Exercise description => The data follows this line. Copy verbatim the line with "This works but" and each line after it to the end.

Records to use =>
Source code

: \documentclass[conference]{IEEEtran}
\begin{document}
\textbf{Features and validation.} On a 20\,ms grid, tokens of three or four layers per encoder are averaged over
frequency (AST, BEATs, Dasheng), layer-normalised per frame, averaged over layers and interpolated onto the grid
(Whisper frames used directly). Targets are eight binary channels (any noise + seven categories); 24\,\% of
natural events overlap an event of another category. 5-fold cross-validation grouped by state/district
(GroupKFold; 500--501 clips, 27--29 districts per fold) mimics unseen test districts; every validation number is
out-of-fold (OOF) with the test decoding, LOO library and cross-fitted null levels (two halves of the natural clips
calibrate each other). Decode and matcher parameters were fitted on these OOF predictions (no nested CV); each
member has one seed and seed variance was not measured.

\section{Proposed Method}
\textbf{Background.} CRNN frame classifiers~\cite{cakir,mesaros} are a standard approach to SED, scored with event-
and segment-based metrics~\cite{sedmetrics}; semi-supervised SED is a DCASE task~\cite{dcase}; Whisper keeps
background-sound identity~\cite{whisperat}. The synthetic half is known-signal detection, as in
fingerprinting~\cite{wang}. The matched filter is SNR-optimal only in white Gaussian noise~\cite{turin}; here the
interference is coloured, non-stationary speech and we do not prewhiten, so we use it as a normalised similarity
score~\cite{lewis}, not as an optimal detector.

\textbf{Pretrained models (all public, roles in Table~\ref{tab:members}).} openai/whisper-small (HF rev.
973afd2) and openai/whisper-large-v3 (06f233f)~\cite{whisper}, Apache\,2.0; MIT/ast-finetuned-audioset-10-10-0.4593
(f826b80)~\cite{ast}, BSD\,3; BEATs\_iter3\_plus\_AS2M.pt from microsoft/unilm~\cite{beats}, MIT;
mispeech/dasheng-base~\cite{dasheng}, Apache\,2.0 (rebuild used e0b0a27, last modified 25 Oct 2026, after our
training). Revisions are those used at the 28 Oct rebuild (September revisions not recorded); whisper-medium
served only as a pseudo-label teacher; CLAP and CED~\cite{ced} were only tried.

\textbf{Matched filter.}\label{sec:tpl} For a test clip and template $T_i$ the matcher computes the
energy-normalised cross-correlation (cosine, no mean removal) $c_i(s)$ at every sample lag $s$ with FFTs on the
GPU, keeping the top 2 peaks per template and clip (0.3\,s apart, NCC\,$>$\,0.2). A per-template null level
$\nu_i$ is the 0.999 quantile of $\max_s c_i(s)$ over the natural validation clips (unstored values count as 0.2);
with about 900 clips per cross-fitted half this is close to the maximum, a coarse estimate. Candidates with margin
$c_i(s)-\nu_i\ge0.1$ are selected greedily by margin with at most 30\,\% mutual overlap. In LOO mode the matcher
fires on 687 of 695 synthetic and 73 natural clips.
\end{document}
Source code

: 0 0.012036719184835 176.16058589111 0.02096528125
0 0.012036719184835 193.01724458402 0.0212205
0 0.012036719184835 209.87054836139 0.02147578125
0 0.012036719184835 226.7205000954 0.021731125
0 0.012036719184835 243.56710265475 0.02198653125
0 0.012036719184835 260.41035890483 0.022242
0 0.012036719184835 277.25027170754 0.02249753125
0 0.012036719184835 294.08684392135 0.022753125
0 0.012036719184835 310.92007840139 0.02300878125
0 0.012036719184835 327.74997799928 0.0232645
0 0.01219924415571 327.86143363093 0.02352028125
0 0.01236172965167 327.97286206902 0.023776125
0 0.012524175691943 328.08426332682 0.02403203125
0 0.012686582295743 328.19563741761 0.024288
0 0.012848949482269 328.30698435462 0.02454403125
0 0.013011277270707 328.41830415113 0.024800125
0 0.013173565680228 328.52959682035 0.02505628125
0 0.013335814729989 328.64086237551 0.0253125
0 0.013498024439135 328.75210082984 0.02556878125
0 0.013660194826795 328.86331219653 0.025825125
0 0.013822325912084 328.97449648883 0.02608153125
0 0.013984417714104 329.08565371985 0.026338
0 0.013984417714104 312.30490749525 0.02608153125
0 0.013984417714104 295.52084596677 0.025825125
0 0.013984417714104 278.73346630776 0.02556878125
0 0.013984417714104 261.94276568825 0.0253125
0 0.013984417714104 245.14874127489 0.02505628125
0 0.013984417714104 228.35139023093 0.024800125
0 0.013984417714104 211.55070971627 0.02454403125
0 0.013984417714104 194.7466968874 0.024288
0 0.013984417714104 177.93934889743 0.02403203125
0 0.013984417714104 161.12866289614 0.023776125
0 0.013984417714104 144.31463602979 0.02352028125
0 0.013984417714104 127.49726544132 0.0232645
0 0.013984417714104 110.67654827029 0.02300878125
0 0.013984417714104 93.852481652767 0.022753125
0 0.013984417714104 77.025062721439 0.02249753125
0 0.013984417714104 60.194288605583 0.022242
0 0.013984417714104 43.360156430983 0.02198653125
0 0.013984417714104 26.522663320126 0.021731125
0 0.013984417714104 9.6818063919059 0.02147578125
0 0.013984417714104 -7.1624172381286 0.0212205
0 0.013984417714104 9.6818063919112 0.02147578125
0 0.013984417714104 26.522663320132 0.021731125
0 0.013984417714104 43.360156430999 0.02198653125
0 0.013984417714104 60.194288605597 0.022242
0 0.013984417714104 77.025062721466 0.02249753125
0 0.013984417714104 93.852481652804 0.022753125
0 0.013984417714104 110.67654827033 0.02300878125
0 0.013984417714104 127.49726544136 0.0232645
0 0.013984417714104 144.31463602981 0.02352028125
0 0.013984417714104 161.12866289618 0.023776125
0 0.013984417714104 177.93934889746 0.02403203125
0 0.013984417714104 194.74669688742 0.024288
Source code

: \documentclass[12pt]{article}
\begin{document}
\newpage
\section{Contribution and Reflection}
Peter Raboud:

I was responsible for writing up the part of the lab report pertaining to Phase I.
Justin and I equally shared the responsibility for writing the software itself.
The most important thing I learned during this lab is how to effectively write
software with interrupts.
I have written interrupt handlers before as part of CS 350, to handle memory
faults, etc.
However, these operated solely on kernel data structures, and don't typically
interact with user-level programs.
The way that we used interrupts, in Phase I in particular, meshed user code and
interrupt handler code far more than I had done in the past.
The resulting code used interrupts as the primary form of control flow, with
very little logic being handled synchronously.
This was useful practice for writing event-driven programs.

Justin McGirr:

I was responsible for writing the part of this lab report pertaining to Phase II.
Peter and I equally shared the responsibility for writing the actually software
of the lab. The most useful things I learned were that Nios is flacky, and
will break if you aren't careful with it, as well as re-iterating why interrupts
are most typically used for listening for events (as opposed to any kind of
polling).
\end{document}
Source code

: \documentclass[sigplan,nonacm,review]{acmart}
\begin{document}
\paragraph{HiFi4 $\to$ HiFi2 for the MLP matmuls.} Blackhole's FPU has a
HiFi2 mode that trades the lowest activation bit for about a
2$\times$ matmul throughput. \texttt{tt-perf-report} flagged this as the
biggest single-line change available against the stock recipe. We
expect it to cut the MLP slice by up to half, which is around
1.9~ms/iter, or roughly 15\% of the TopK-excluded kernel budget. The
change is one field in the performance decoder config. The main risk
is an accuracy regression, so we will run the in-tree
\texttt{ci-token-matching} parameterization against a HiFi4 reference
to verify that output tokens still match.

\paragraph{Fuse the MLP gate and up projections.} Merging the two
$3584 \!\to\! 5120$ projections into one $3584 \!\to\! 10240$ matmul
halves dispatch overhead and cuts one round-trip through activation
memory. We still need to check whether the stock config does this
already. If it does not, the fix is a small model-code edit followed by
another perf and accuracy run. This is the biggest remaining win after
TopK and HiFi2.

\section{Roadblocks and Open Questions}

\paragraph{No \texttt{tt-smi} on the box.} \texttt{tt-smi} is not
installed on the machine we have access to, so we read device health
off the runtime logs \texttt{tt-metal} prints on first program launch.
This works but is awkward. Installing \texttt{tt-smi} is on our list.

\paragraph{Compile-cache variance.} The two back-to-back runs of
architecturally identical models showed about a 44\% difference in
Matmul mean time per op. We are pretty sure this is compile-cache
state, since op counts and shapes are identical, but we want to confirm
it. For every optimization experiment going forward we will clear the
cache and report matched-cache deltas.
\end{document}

Solution for this problem =>
This works but is awkward. Installing \texttt{tt-smi} is on our list.

\paragraph{Compile-cache variance.} The two back-to-back runs of
architecturally identical models showed about a 44\% difference in
Matmul mean time per op. We are pretty sure this is compile-cache
state, since op counts and shapes are identical, but we want to confirm
it. For every optimization experiment going forward we will clear the
cache and report matched-cache deltas.
\end{document}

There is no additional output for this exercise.